# Instructions for the task
Here is a block of records. Copy every line in it that includes "label".

# Given entries
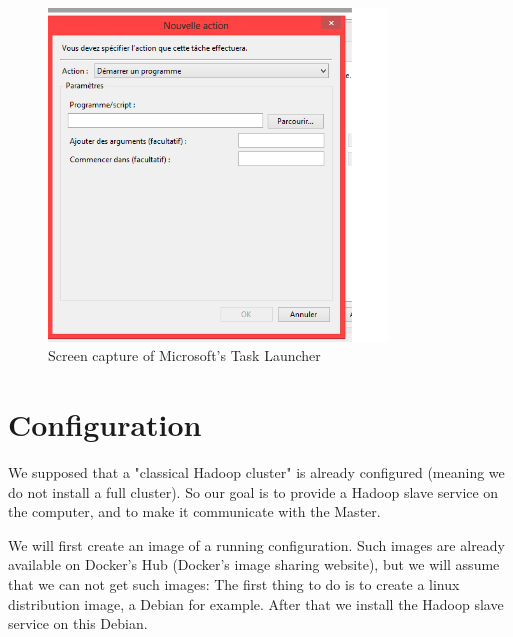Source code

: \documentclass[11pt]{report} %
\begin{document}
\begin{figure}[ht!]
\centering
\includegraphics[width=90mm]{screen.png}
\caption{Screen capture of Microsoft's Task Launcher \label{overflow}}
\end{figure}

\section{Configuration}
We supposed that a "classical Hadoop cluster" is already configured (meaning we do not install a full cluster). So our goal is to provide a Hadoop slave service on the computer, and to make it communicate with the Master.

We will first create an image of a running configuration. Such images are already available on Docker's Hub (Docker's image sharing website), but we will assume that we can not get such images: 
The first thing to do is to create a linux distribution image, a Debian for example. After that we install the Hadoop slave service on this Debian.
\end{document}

---

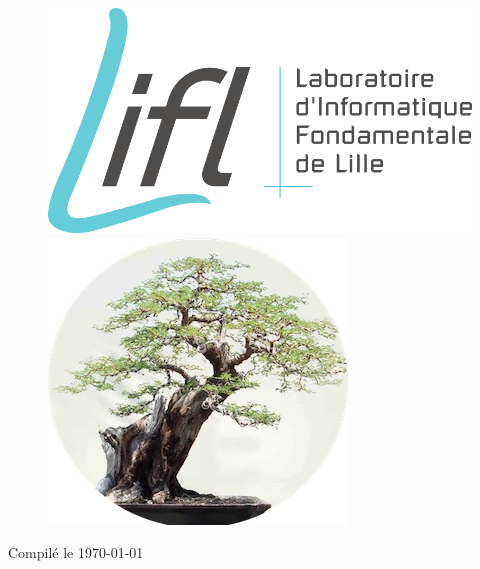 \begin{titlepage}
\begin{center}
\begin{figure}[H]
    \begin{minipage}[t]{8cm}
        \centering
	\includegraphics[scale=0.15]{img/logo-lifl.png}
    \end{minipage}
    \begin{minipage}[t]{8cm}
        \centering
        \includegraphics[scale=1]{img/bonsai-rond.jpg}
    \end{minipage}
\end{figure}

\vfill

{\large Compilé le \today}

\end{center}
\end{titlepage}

--

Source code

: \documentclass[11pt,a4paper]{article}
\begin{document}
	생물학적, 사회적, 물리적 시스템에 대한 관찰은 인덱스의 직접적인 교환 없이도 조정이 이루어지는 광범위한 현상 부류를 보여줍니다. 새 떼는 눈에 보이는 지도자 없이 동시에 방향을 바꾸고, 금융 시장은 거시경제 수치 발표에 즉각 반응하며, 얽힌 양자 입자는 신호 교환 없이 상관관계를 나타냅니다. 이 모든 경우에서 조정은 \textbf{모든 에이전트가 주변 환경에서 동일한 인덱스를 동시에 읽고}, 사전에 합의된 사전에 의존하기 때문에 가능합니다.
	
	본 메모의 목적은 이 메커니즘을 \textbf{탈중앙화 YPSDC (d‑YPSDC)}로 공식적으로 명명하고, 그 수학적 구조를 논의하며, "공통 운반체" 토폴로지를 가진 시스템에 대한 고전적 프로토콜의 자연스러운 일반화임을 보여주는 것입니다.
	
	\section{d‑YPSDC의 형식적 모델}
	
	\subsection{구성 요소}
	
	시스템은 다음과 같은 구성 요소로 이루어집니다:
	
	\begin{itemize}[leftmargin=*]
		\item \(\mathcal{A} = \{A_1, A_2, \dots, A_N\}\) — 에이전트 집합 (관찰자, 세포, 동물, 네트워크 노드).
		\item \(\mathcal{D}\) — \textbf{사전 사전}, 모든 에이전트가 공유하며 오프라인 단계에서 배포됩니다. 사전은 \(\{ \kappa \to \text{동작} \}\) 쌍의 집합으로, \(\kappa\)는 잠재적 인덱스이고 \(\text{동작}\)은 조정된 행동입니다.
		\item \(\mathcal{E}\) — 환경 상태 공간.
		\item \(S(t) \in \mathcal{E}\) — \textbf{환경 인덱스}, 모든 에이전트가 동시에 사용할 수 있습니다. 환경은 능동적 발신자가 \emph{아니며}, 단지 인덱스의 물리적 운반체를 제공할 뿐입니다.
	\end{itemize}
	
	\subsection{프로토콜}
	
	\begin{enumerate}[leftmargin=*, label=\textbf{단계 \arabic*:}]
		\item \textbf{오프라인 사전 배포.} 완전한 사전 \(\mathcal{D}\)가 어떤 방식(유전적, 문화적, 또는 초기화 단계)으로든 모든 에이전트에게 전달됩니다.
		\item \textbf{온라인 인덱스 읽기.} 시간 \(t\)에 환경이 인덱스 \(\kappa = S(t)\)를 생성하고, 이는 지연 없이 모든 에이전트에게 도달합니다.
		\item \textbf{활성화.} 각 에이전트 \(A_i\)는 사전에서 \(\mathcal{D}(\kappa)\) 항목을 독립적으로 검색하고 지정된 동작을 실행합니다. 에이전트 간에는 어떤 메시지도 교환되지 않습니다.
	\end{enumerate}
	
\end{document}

# Reply
\caption{Screen capture of Microsoft's Task Launcher \label{overflow}}
	\begin{enumerate}[leftmargin=*, label=\textbf{단계 \arabic*:}]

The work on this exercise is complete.